代表の平均的な日曜日

 4月21日。


「ん。あぁ、おはよう、お兄さん」


 朝起きて部屋から出ると、作業スペースで電気もつけずに、ライムがPCの前に座っていた。


「おはよう。寝てないのか?」

「まあね」


 アメリカのチームと打ち合わせをする案件の多いライムは、明け方まで起きていることが多い。……向こうは土曜日だから、今日はビジネスではなさそうだが。


「朝食は食べるか? それとも寝るか?」

「んー。軽く食べて寝る! シャワー浴びてくるね!」

「わかった。洗濯物は出しておいてくれ」

「は~い」


 朝食の支度をしつつ、ランドリールームで洗濯機を回す。ボタンひとつで洗剤も柔軟剤も適量入れてくれたうえ乾燥までしてくれるのは楽だ。アパート住まいの時に使っていたのは、もっと手間だったからなあ。


「おはよう。手伝うことはあるか?」


 二階からシオミが降りてくる。メガネもかけていないし、まだ仕事モードではないようだ。

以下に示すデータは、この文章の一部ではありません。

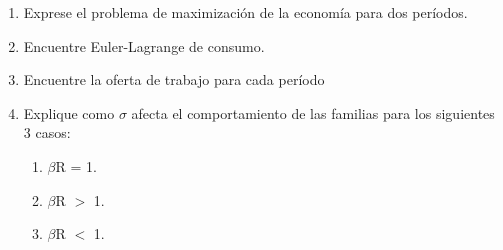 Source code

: \documentclass[a4paper,12pt]{article}
\begin{document}
\begin{enumerate}[label=\alph*)]

\item Exprese el problema de maximización de la economía para dos períodos.
\item Encuentre Euler-Lagrange de consumo.
\item Encuentre la oferta de trabajo para cada período
\item Explique como $\sigma$ afecta el comportamiento de las familias para los siguientes 3 casos:
\begin{enumerate}[label=\alph*.\arabic*)]
        \item $\beta$R = 1.
        \item $\beta$R $>$ 1.
        \item $\beta$R $<$ 1.
    \end{enumerate}



\end{enumerate}
\end{document}
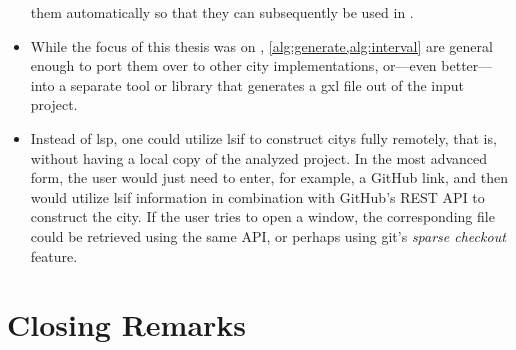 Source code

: \documentclass[../thesis]{subfiles}
\begin{document}
\begin{itemize}
{	      } them automatically so that they can subsequently be used in \SEE{}.
	\item While the focus of this thesis was on \SEE{}, \cref{alg:generate,alg:interval} are general enough to port them over to other \gls{city} implementations, or---even better---into a separate tool or library that generates a \gls{gxl} file out of the input project.
	\item Instead of \gls{lsp}, one could utilize \gls{lsif} to construct \glspl{city} fully remotely, that is, without having a local copy of the analyzed project.
	      In the most advanced form, the user would just need to enter, for example, a GitHub link, and then \SEE{} would utilize \gls{lsif} information in combination with GitHub's REST API to construct the city.
	      If the user tries to open a \gls{window}, the corresponding file could be retrieved using the same API, or perhaps using git's \emph{sparse checkout} feature.
\end{itemize}

\section{Closing Remarks}
\fxfatal{}

\end{document}
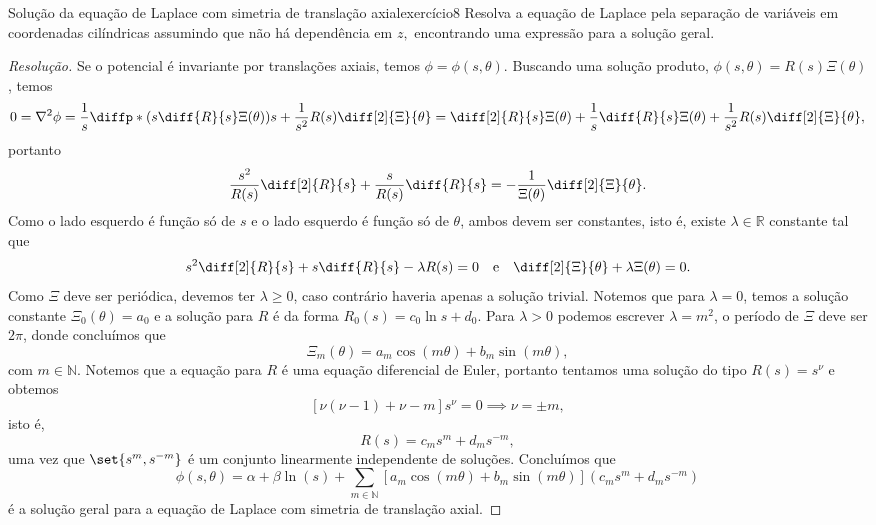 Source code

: \begin{exercício}{Solução da equação de Laplace com simetria de translação axial}{exercício8}
    Resolva a equação de Laplace pela separação de variáveis em coordenadas cilíndricas assumindo que não há dependência em \(z,\) encontrando uma expressão para a solução geral.
\end{exercício}
\begin{proof}[Resolução]
    Se o potencial é invariante por translações axiais, temos \(\phi = \phi(s, \theta)\). Buscando uma solução produto, \(\phi(s, \theta) = R(s)\Xi(\theta)\), temos
    \begin{equation*}
        0 = \nabla^2 \phi = \frac1s \diffp*{\left(s \diff{R}{s} \Xi(\theta)\right)}{s} + \frac{1}{s^2}R(s)\diff[2]{\Xi}{\theta} = \diff[2]{R}{s}\Xi(\theta) + \frac{1}{s} \diff{R}{s}\Xi(\theta) + \frac{1}{s^2} R(s) \diff[2]{\Xi}{\theta},
    \end{equation*}
    portanto
    \begin{equation*}
        \frac{s^2}{R(s)} \diff[2]{R}{s} + \frac{s}{R(s)} \diff{R}{s} = - \frac{1}{\Xi(\theta)} \diff[2]{\Xi}{\theta}.
    \end{equation*}
    Como o lado esquerdo é função só de \(s\) e o lado esquerdo é função só de \(\theta\), ambos devem ser constantes, isto é, existe \(\lambda\in \mathbb{R}\) constante tal que
    \begin{equation*}
        s^2 \diff[2]{R}{s} + s\diff{R}{s} - \lambda R(s) = 0 \quad\text{e}\quad \diff[2]{\Xi}{\theta} + \lambda \Xi(\theta) = 0.
    \end{equation*}
    Como \(\Xi\) deve ser periódica, devemos ter \(\lambda \geq 0\), caso contrário haveria apenas a solução trivial. Notemos que para \(\lambda = 0\), temos a solução constante \(\Xi_0(\theta) = a_0\) e a solução para \(R\) é da forma \(R_0(s) = c_0 \ln s + d_0\). Para \(\lambda > 0\) podemos escrever \(\lambda = m^2\), o período de \(\Xi\) deve ser \(2\pi\), donde concluímos que
    \begin{equation*}
        \Xi_m(\theta) = a_m\cos(m\theta) + b_m \sin(m\theta),
    \end{equation*}
    com \(m \in \mathbb{N}\). Notemos que a equação para \(R\) é uma equação diferencial de Euler, portanto tentamos uma solução do tipo \(R(s) = s^\nu\) e obtemos
    \begin{equation*}
        \left[\nu(\nu - 1) + \nu - m\right]s^\nu = 0 \implies \nu = \pm m,
    \end{equation*}
    isto é,
    \begin{equation*}
        R(s) = c_ms^m + d_m s^{-m},
    \end{equation*}
    uma vez que \(\set{s^m, s^{-m}}\) é um conjunto linearmente independente de soluções. Concluímos que
    \begin{equation*}
        \phi(s, \theta) = \alpha + \beta \ln(s) + \sum_{m \in \mathbb{N}} \left[a_m \cos(m\theta) + b_m\sin(m\theta)\right](c_m s^m + d_m s^{-m})
    \end{equation*}
    é a solução geral para a equação de Laplace com simetria de translação axial.
\end{proof}
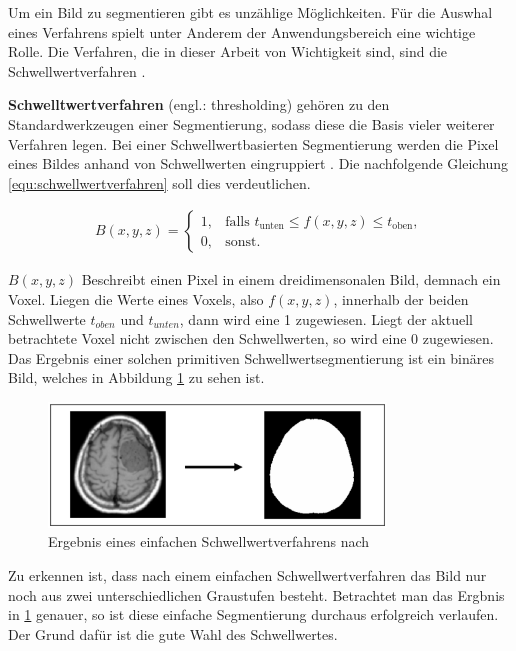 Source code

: Um ein Bild zu segmentieren gibt es unzählige Möglichkeiten. Für die Auswhal eines
Verfahrens spielt unter Anderem der Anwendungsbereich eine wichtige Rolle. Die
Verfahren, die in dieser Arbeit von Wichtigkeit sind, sind die
Schwellwertverfahren \citep[vgl.][Seite 361]{lehmann2013bildverarbeitung}.

\pagebreak

\textbf{Schwelltwertverfahren} (engl.: thresholding) gehören zu den
Standardwerkzeugen einer Segmentierung, sodass diese die Basis vieler weiterer Verfahren
legen. Bei einer Schwellwertbasierten Segmentierung werden die Pixel eines
Bildes anhand von Schwellwerten eingruppiert \citep[vgl.][Seite 96]{handels2000}.
Die nachfolgende Gleichung \ref{equ:schwellwertverfahren} soll dies verdeutlichen.

\begin{align}
	\label{equ:schwellwertverfahren}B(x, y, z) = \begin{cases}1,&\text{falls }t_{\text{unten}}\leq f(x, y, z) \leq t_{\text{oben}}, \\ 0,&\text{sonst}.\end{cases}
\end{align}

$B(x, y, z)$ Beschreibt einen Pixel in einem dreidimensonalen Bild, demnach ein Voxel.
Liegen die Werte eines Voxels, also $f(x, y, z)$, innerhalb der beiden
Schwellwerte $t_{oben}$ und $t_{unten}$, dann wird eine 1 zugewiesen. Liegt der
aktuell betrachtete Voxel nicht zwischen den Schwellwerten, so wird eine 0 zugewiesen.
Das Ergebnis einer solchen primitiven Schwellwertsegmentierung ist ein binäres
Bild, welches in Abbildung \ref{fig:binäres_schwellwertverfahren} zu sehen ist.

\begin{figure}[h]
	\centering
	\includegraphics[width=0.8\textwidth]{img/beispiel_schwellwertverfahren.jpg}
	\caption{Ergebnis eines einfachen Schwellwertverfahrens nach \citet[Seite 96]{handels2000}}
	\label{fig:binäres_schwellwertverfahren}
\end{figure}

Zu erkennen ist, dass nach einem einfachen Schwellwertverfahren das Bild nur noch
aus zwei unterschiedlichen Graustufen besteht. Betrachtet man das Ergbnis in
\ref{fig:binäres_schwellwertverfahren} genauer, so ist diese einfache Segmentierung
durchaus erfolgreich verlaufen. Der Grund dafür ist die gute Wahl des
Schwellwertes.

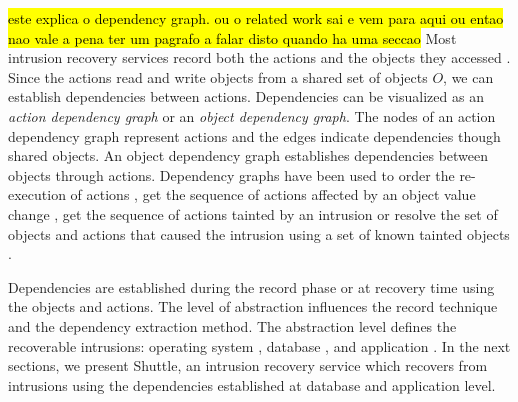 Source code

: \hl{este explica o dependency graph. ou o related work sai e vem para aqui ou entao nao vale a pena ter um pagrafo a falar disto quando ha uma seccao}
Most intrusion recovery services record both the actions and  the objects they accessed  \cite{goel,itdb,warp}. Since the actions read and write objects from a shared set of objects $O$, we can establish dependencies between actions. Dependencies can be visualized as an \textit{action dependency graph} or an \textit{object dependency graph}. The nodes of an action dependency graph represent actions and the edges indicate dependencies though shared objects. An object dependency graph establishes dependencies between objects through actions. Dependency graphs have been used to order the re-execution of actions \cite{undoForOperators}, get the sequence of actions affected by an object value change \cite{warp}, get the sequence of actions tainted by an intrusion \cite{goel} or resolve the set of objects and actions that caused the intrusion using a set of known tainted objects \cite{backtracker}. 


Dependencies are established during the record phase or at recovery time using the objects and actions. The level of abstraction influences the record technique and the dependency extraction method. The abstraction level defines the recoverable intrusions: operating system \cite{taser,retro}, database \cite{itdb,phoenix}, and application \cite{goel,warp,aire}. In the next sections, we present Shuttle, an intrusion recovery service which recovers from intrusions using the dependencies established at database and application level.
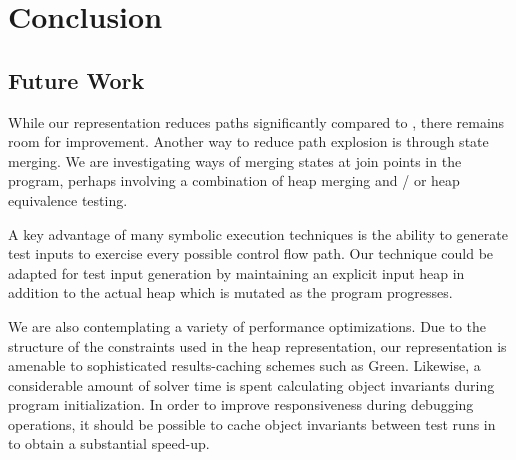 \section{Conclusion}

\subsection{Future Work}
While our representation reduces paths significantly compared to \gsetxt{}, there remains room for improvement. Another way to reduce path explosion is through state merging. We are investigating ways of merging states at join points in the program, perhaps involving a combination of heap merging and / or heap equivalence testing.

A key advantage of many symbolic execution techniques is the ability to generate test inputs to exercise every possible control flow path. Our technique could be adapted for test input generation by maintaining an explicit input heap in addition to the actual heap which is mutated as the program progresses. 

We are also contemplating a variety of performance optimizations. Due to the structure of the constraints used in the heap representation, our representation is amenable to sophisticated results-caching schemes such as Green. Likewise, a considerable amount of solver time is spent calculating object invariants during program initialization. In order to improve responsiveness during debugging operations, it should be possible to cache object invariants between test runs in to obtain a substantial speed-up. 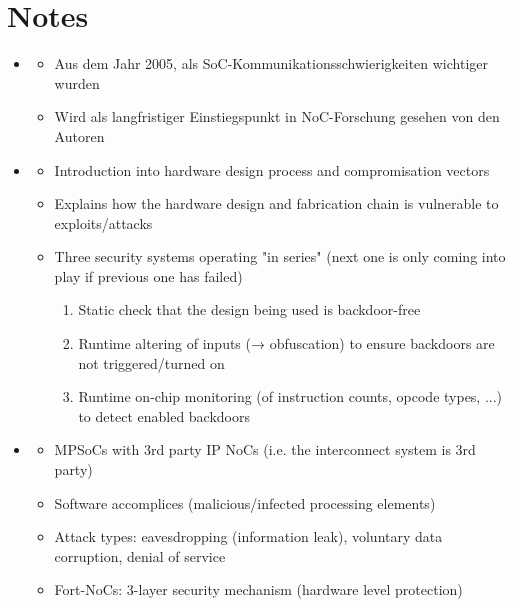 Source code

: \section{Notes}
\begin{itemize}
    \item \textbf{} \checkmark
        \begin{itemize}
            \item Aus dem Jahr 2005, als SoC-Kommunikationsschwierigkeiten wichtiger wurden
            \item Wird als langfristiger Einstiegspunkt in NoC-Forschung gesehen von den Autoren
        \end{itemize}
    \item \textbf{} \checkmark
        \begin{itemize}
            \item Introduction into hardware design process and compromisation vectors
            \item Explains how the hardware design and fabrication chain is vulnerable to exploits/attacks
            \item Three security systems operating "in series" (next one is only coming into play if previous one has failed)
                \begin{enumerate}
                    \item Static check that the design being used is backdoor-free
                    \item Runtime altering of inputs (→ obfuscation) to ensure backdoors are not triggered/turned on
                    \item Runtime on-chip monitoring (of instruction counts, opcode types, ...) to detect enabled backdoors
                \end{enumerate}
        \end{itemize}
    \item \textbf{} \checkmark
        \begin{itemize}
            \item MPSoCs with 3rd party IP NoCs (i.e. the interconnect system is 3rd party)
            \item Software accomplices (malicious/infected processing elements)
            \item Attack types: eavesdropping (information leak), voluntary data corruption, denial of service
            \item Fort-NoCs: 3-layer security mechanism (hardware level protection)

\end{itemize}
\end{itemize}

「いや、こっちは大丈夫だ。今日は日曜だし、仕事も午後からだろう? ゆっくりしてくれ」

「そうか。しかしな。二人暮らしの頃とは仕事量が違うだろう?」

「協力してもらっているから大丈夫だ。しかし、たまにとはいえシオミに任せることがあるのはどうかと思っている。シオミにも仕事はあるわけだし」

「それを言ったらユウ、お前もだぞ?」

「……やはり専門家を雇ったほうがいいかな?」


 特に料理だな。栄養に気を使った食事を作っているつもりだが、あくまで素人考えだし。不在の時は作り置きを食べてもらうことになるしなあ。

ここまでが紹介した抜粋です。